First, the OEM SHOULD use the Root role to revoke and replace the keys to the Timestamp, Snapshot, and Targets roles, because only the Root role can replace these keys. Following the type and placement of keys prescribed for the Director repository, we assume that attackers have compromised the online keys to the Timestamp, Snapshot, and Targets roles, but not the offline keys to the Root role.

Second, the OEM SHOULD consider a manual recall of all vehicles in order to replace these keys, particularly if the vehicle has partial verification Secondaries. This recall MAY be done by requiring vehicle owners to visit the nearest dealership. Although an OEM could replace these keys on a full verification ECU by using over-the-air broadcasts, a manual recall is recommended because:

  1. the OEM SHOULD perform a safety inspection of the vehicles, in case of security attacks, and
  2. partial verification Secondaries are not designed to handle key revocation and replacement over-the-air. In order to update keys for partial verification Secondaries, the OEM SHOULD overwrite their copies of the Root metadata file, perhaps using new images.

After inspecting the vehicle, the OEM SHOULD replace and update metadata and images on all ECUs to ensure that the images are known to be safe and that partial verification Secondaries have replaced the keys for the Director repository.

Image repository

If the recommendations for the type and placement of keys described above for the Image repository are followed, then a key compromise of this repository should be an unlikely event. However, should one occur, it is a much more serious affair. A compromise of the Image repository would allow attackers to tamper with images without being detected, and thus execute arbitrary software attacks.
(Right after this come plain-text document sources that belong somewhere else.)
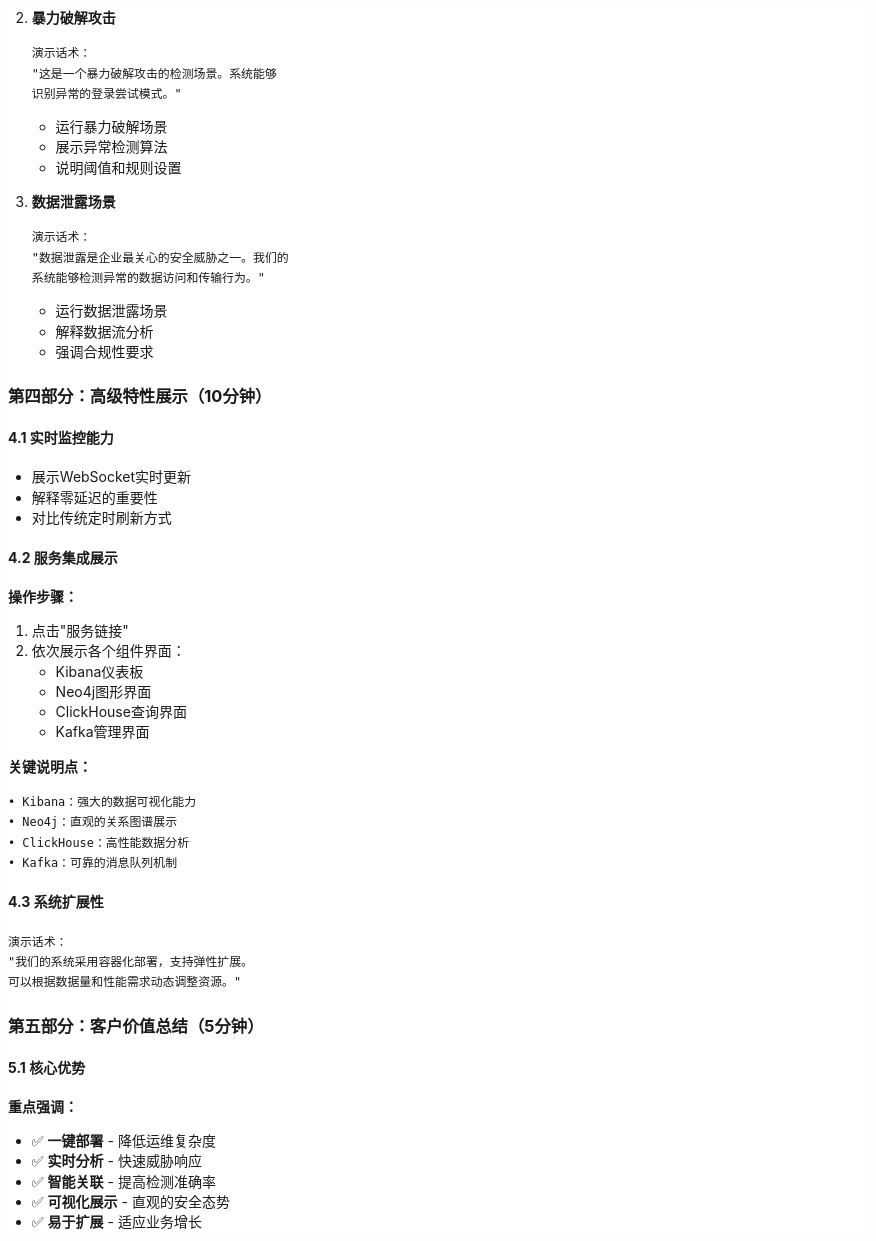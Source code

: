 2. **暴力破解攻击**
   ```
   演示话术：
   "这是一个暴力破解攻击的检测场景。系统能够
   识别异常的登录尝试模式。"
   ```
   - 运行暴力破解场景
   - 展示异常检测算法
   - 说明阈值和规则设置

3. **数据泄露场景**
   ```
   演示话术：
   "数据泄露是企业最关心的安全威胁之一。我们的
   系统能够检测异常的数据访问和传输行为。"
   ```
   - 运行数据泄露场景
   - 解释数据流分析
   - 强调合规性要求

### 第四部分：高级特性展示（10分钟）

#### 4.1 实时监控能力
- 展示WebSocket实时更新
- 解释零延迟的重要性
- 对比传统定时刷新方式

#### 4.2 服务集成展示
**操作步骤：**
1. 点击"服务链接"
2. 依次展示各个组件界面：
   - Kibana仪表板
   - Neo4j图形界面
   - ClickHouse查询界面
   - Kafka管理界面

**关键说明点：**
```
• Kibana：强大的数据可视化能力
• Neo4j：直观的关系图谱展示
• ClickHouse：高性能数据分析
• Kafka：可靠的消息队列机制
```

#### 4.3 系统扩展性
```
演示话术：
"我们的系统采用容器化部署，支持弹性扩展。
可以根据数据量和性能需求动态调整资源。"
```

### 第五部分：客户价值总结（5分钟）

#### 5.1 核心优势
**重点强调：**
- ✅ **一键部署** - 降低运维复杂度
- ✅ **实时分析** - 快速威胁响应
- ✅ **智能关联** - 提高检测准确率
- ✅ **可视化展示** - 直观的安全态势
- ✅ **易于扩展** - 适应业务增长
There are two cases for handling a key compromise, depending on whether the key is managed by a delegated supplier or by the OEM.

Supplier-managed keys

In the first case, where a tier-1 supplier or one of its delegatees has had one or more of its keys compromised, the supplier and its affected delegatees (if any), SHOULD revoke and replace keys. They SHOULD update metadata, including delegations and images, and send them to the OEM.

The OEM SHOULD then manually recall only affected vehicles that run software maintained by this supplier in order to replace metadata and images. This MAY be done by requiring vehicle owners to visit the nearest dealership. A manual recall SHOULD be done because, without trusted hardware (such as TPM), it is difficult to ensure that compromised ECUs can be remotely and securely updated. After having inspected the vehicle, the OEM SHOULD replace and update metadata and images on all ECUs so that these images are known to be safe.

OEM-managed keys

The second case, where the OEM has had a key compromised, can be far more serious than the first case. An attacker in such a position may be able to execute attacks on all vehicles, depending on which keys have been compromised. If the keys are for the Timestamp and Snapshot roles, or the Targets or Root roles, then the OEM SHOULD use the following recovery procedure.

First, the OEM SHOULD use the Root role to revoke and replace keys for all affected roles. Second, it SHOULD restore all metadata and images on the Image repository to a known good state using an offline backup. Third, the OEM SHOULD manually recall all vehicles in order to replace metadata and images. A manual recall SHOULD be done, because without trusted hardware (such as TPM), it is difficult to ensure that compromised ECUs can be remotely and securely updated.

ECU keys

If ECU keys are compromised, then the OEM SHOULD manually recall vehicles to replace these keys. This is the safest course of action because after a key compromise, an OEM cannot be sure whether it is remotely replacing keys controlled by attackers or the intended ECUs.

An OEM MAY use the Director repository and its inventory database to infer whether ECU keys have been compromised. This database is used to record vehicle version manifests that list what images an ECU has installed over time. Therefore, an OEM MAY check for any abnormal patterns of installation that could have been caused by an ECU key compromise. Note, however, that this method is not perfect, because if attackers control ECU keys, then they can also use these keys to send fraudulent ECU version manifests.